Alabama's Gulf Coast is compact but distinct: Mobile Bay, the Port City, Gulf Shores, Orange Beach, and the quiet communities in between. This stretch of coast runs through just two coastal counties — Mobile and Baldwin — but those counties together represent around 700,000 people with very different coverage needs. Mobile County is urban, port-driven, with a broad mix of industries. Baldwin County is one of Alabama's fastest-growing, driven by retirees, remote workers, and beach tourism.

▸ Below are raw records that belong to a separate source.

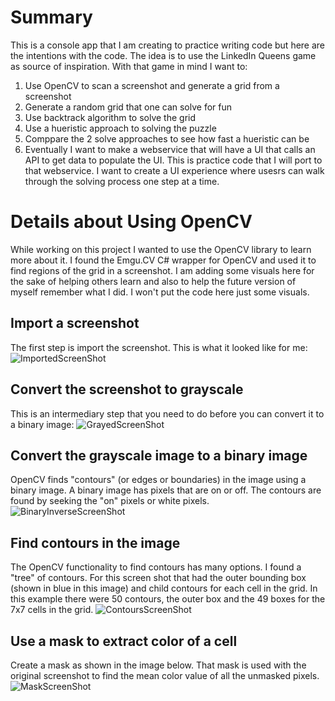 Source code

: # Summary 
This is a console app that I am creating to practice writing code but here are the intentions with the code. The idea is to use the LinkedIn Queens game as source of inspiration. With that game in mind I want to: 
1. Use OpenCV to scan a screenshot and generate a grid from a screenshot
1. Generate a random grid that one can solve for fun
1. Use backtrack algorithm to solve the grid
1. Use a hueristic approach to solving the puzzle
1. Comppare the 2 solve approaches to see how fast a hueristic can be
1. Eventually I want to make a webservice that will have a UI that calls an API to get data to populate the UI. This is practice code that I will port to that webservice. I want to create a UI experience where usesrs can walk through the solving process one step at a time.

# Details about Using OpenCV
While working on this project I wanted to use the OpenCV library to learn more about it. I found the Emgu.CV C# wrapper for OpenCV and used it to find regions of the grid in a screenshot. I am adding some visuals here for the sake of helping others learn and also to help the future version of myself remember what I did. I won't put the code here just some visuals.

##  Import a screenshot
The first step is import the screenshot. This is what it looked like for me:
![ImportedScreenShot](https://github.com/user-attachments/assets/9c358b3b-01c0-4038-b529-a8b7dc71c0cc)

##  Convert the screenshot to grayscale
This is an intermediary step that you need to do before you can convert it to a binary image:
![GrayedScreenShot](https://github.com/user-attachments/assets/b765eaab-5a50-4c26-91a3-3788b2535c9b)

##  Convert the grayscale image to a binary image
OpenCV finds "contours" (or edges or boundaries) in the image using a binary image. A binary image has pixels that are on or off. The contours are found by seeking the "on" pixels or white pixels.
![BinaryInverseScreenShot](https://github.com/user-attachments/assets/e7b1fef0-52f6-42ba-a0e3-87bd78f2e638)

##  Find contours in the image
The OpenCV functionality to find contours has many options. I found a "tree" of contours. For this screen shot that had the outer bounding box (shown in blue in this image) and child contours for each cell in the grid. In this example there were 50 contours, the outer box and the 49 boxes for the 7x7 cells in the grid.
![ContoursScreenShot](https://github.com/user-attachments/assets/4d73c037-b2fa-4c0c-a425-5f96f3b29bbe)

## Use a mask to extract color of a cell
Create a mask as shown in the image below. That mask is used with the original screenshot to find the mean color value of all the unmasked pixels.
![MaskScreenShot](https://github.com/user-attachments/assets/c55d4a5c-1fea-4150-9c79-b7ef4181f72f)







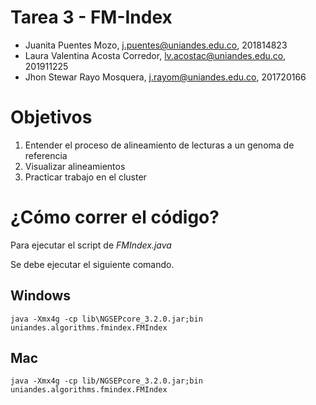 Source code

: # Tarea 3 - FM-Index

- Juanita Puentes Mozo, j.puentes@uniandes.edu.co, 201814823
- Laura Valentina Acosta Corredor, lv.acostac@uniandes.edu.co, 201911225
- Jhon Stewar Rayo Mosquera, j.rayom@uniandes.edu.co, 201720166

# Objetivos 
1. Entender el proceso de alineamiento de lecturas a un genoma de referencia
2. Visualizar alineamientos
3. Practicar trabajo en el cluster

# ¿Cómo correr el código?

Para ejecutar el script de *FMIndex.java*

Se debe ejecutar el siguiente comando.

## Windows

`java -Xmx4g -cp lib\NGSEPcore_3.2.0.jar;bin uniandes.algorithms.fmindex.FMIndex`

## Mac

`java -Xmx4g -cp lib/NGSEPcore_3.2.0.jar;bin uniandes.algorithms.fmindex.FMIndex`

Health insurance on Alabama's Gulf Coast has a specific character: fewer carrier options than Florida, no Medicaid expansion, and a population that is often underinsured relative to comparable Gulf Coast markets. This guide is for the people who live here and need real information about their options.
Alabama uses the federal HealthCare.gov marketplace. Mobile and Baldwin counties have the widest carrier selection in the state's Gulf Coast market, but "widest" here still means 2–3 carriers rather than Florida's 5–6. The primary players in both counties:
Alabama has not expanded Medicaid. This is the defining coverage challenge for the Alabama Gulf Coast. Adults earning below 100% of the federal poverty level ($15,060 for a single person in 2026) generally don't qualify for Alabama Medicaid unless they have children, are pregnant, are elderly, or have a qualifying disability. And they can't qualify for ACA premium tax credits either — those start at 100% FPL.

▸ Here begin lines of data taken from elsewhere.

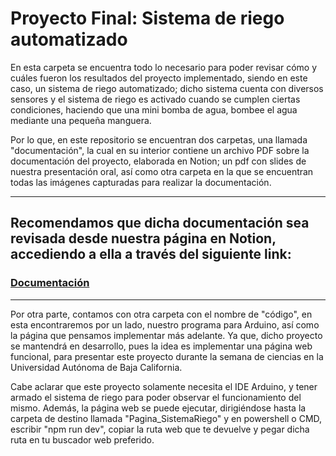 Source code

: # Proyecto Final: Sistema de riego automatizado
En esta carpeta se encuentra todo lo necesario para poder revisar cómo y cuáles fueron los resultados del proyecto implementado,
siendo en este caso, un sistema de riego automatizado; dicho sistema cuenta con diversos sensores y el sistema de riego es activado
cuando se cumplen ciertas condiciones, haciendo que una mini bomba de agua, bombee el agua mediante una pequeña manguera.

Por lo que, en este repositorio se encuentran dos carpetas, una llamada "documentación", la cual en su interior contiene un archivo PDF
sobre la documentación del proyecto, elaborada en Notion; un pdf con slides de nuestra presentación oral, así como otra carpeta en la que
se encuentran todas las imágenes capturadas para realizar la documentación.
***
## Recomendamos que dicha documentación sea revisada desde nuestra página en Notion, accediendo a ella a través del siguiente link:

### [Documentación](https://fishy-appendix-dbd.notion.site/Proyecto-Sistema-de-riego-automatizado-con-Arduino-para-plantas-huertos-o-jardines-50ebcaa3c82c40eb9a2e088171a9e209)
***
Por otra parte, contamos con otra carpeta con el nombre de "código", en esta encontraremos por un lado, nuestro programa para Arduino, 
así como la página que pensamos implementar más adelante. Ya que, dicho proyecto se mantendrá en desarrollo, pues la idea es implementar
una página web funcional, para presentar este proyecto durante la semana de ciencias en la Universidad Autónoma de Baja California.

Cabe aclarar que este proyecto solamente necesita el IDE Arduino, y tener armado el sistema de riego para poder observar el funcionamiento del mismo. 
Además, la página web se puede ejecutar, dirigiéndose hasta la carpeta de destino llamada "Pagina_SistemaRiego" y en powershell o CMD, 
escribir "npm run dev", copiar la ruta web que te devuelve y pegar dicha ruta en tu buscador web preferido.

Who this affects on the Alabama Gulf Coast: hospitality and service workers in the Gulf Shores/Orange Beach tourism economy who work seasonal or part-time. Workers in the Port of Mobile's large labor base who don't have employer benefits. Agricultural workers in the rural parts of Mobile County. This is a real and significant gap — estimates suggest tens of thousands of Alabamians fall into it.
If you're below 100% FPL in Alabama with no Medicaid option: seek help from a certified navigator or community health center. Some community health centers in Mobile operate on a sliding scale fee regardless of insurance status and can provide primary care at reduced cost.
Baldwin County has grown dramatically. Gulf Shores, Orange Beach, Fairhope, and Spanish Fort have attracted retirees, remote workers, and families priced out of Florida's coastal markets. This growth has created a robust ACA marketplace population — pre-Medicare retirees, self-employed workers, and service industry employees who all need individual marketplace coverage.
For the growing remote worker and retiree population in Baldwin County: ACA plans are your primary option. BCBS Alabama has the strongest network for Baldwin County residents. If you relocated from out of state and are enrolled in a plan from your former state, moving to Alabama is a qualifying life event — you have 60 days to enroll in an Alabama marketplace plan.
Mobile is a port and industrial city with a significant employer-sponsored insurance market — Airbus, ThyssenKrupp, and the Port of Mobile's stevedoring companies offer group coverage to many workers. But the port economy also generates significant contractor, seasonal, and service employment without benefits. Those workers are the ACA marketplace population in Mobile County.
USA Health and Infirmary Health are the primary health systems in Mobile. Both accept BCBS Alabama plans broadly. Ambetter's network in Mobile has improved but is more limited — check specific providers before enrolling in a narrower-network plan.
The Florida-Alabama border in the Pensacola metro creates a specific question: should Baldwin County Alabama residents seek care in Pensacola? The answer depends on your insurance. An Alabama-based ACA plan won't cover non-emergency Florida care as in-network. If you regularly use providers in Pensacola, you may need to weigh living in Alabama with Alabama-based insurance against the reality that your regular care is in a different state.